A deep neural network approach with hyper-parameter optimization for vehicle type classification using 3-D magnetic sensor


Kolukisa B., Yildirim V. C., Ayyildiz C., Gungor V. C.

COMPUTER STANDARDS & INTERFACES, vol.84, 2023 (SCI-Expanded) identifier identifier

  • Publication Type: Article / Article
  • Volume: 84
  • Publication Date: 2023
  • Doi Number: 10.1016/j.csi.2022.103703
  • Journal Name: COMPUTER STANDARDS & INTERFACES
  • Journal Indexes: Science Citation Index Expanded (SCI-EXPANDED), Scopus, Academic Search Premier, Aerospace Database, Applied Science & Technology Source, Communication Abstracts, Compendex, Computer & Applied Sciences, INSPEC, Linguistic Bibliography, Metadex, Civil Engineering Abstracts
  • Kayseri University Affiliated: No

Abstract

The identification of vehicle types plays a critical role in Intelligent Transportation Systems. In this study, battery-operated, easy-to-install, low-cost 3-D magnetic traffic sensors have been developed for vehicle type classification problems. In addition, a new machine learning approach based on deep neural networks (DNN) with hyper-parameter optimization using feature selection and extraction methods has been proposed for vehicle type classification.

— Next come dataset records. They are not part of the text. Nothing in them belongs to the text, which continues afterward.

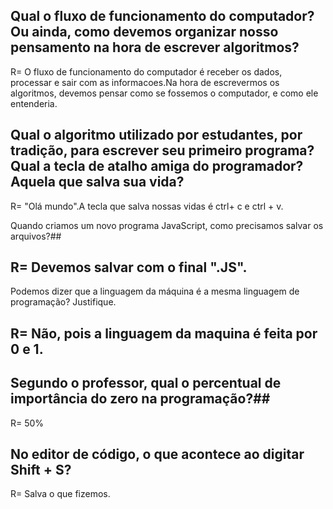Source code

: ## Qual o fluxo de funcionamento do computador? Ou ainda, como devemos organizar nosso pensamento na hora de escrever algoritmos? ##

 R= O fluxo de funcionamento do computador é receber os dados, processar e sair com as informacoes.Na hora de escrevermos os algoritmos, devemos pensar como se fossemos o computador, e como ele entenderia.

## Qual o algoritmo utilizado por estudantes, por tradição, para escrever seu primeiro programa?Qual a tecla de atalho amiga do programador? Aquela que salva sua vida? ##
 R= "Olá mundo".A tecla que salva nossas vidas é  ctrl+ c e ctrl + v. 

 Quando criamos um novo programa JavaScript, como precisamos salvar os arquivos?##
## R= Devemos salvar com o final ".JS". 

Podemos dizer que a linguagem da máquina é a mesma linguagem de programação? Justifique.
## R= Não, pois a linguagem da maquina é feita por 0 e 1. 

## Segundo o professor, qual o percentual de importância do zero na programação?##
R= 50%


## No editor de código, o que acontece ao digitar Shift + S? ##
 R= Salva o que fizemos.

A dataset is collected from the field, and vehicles are classified into three different classes, i.e., light: motorcycles, medium: passenger cars, and heavy: buses, based on vehicle structures and sizes. The proposed system is portable, energy-efficient, and reliable. The performance results show that the proposed method, which is based on a DNN classifier, has an accuracy of 91.15%, an f-measure of 91.50%, and a battery life of up to 2 years.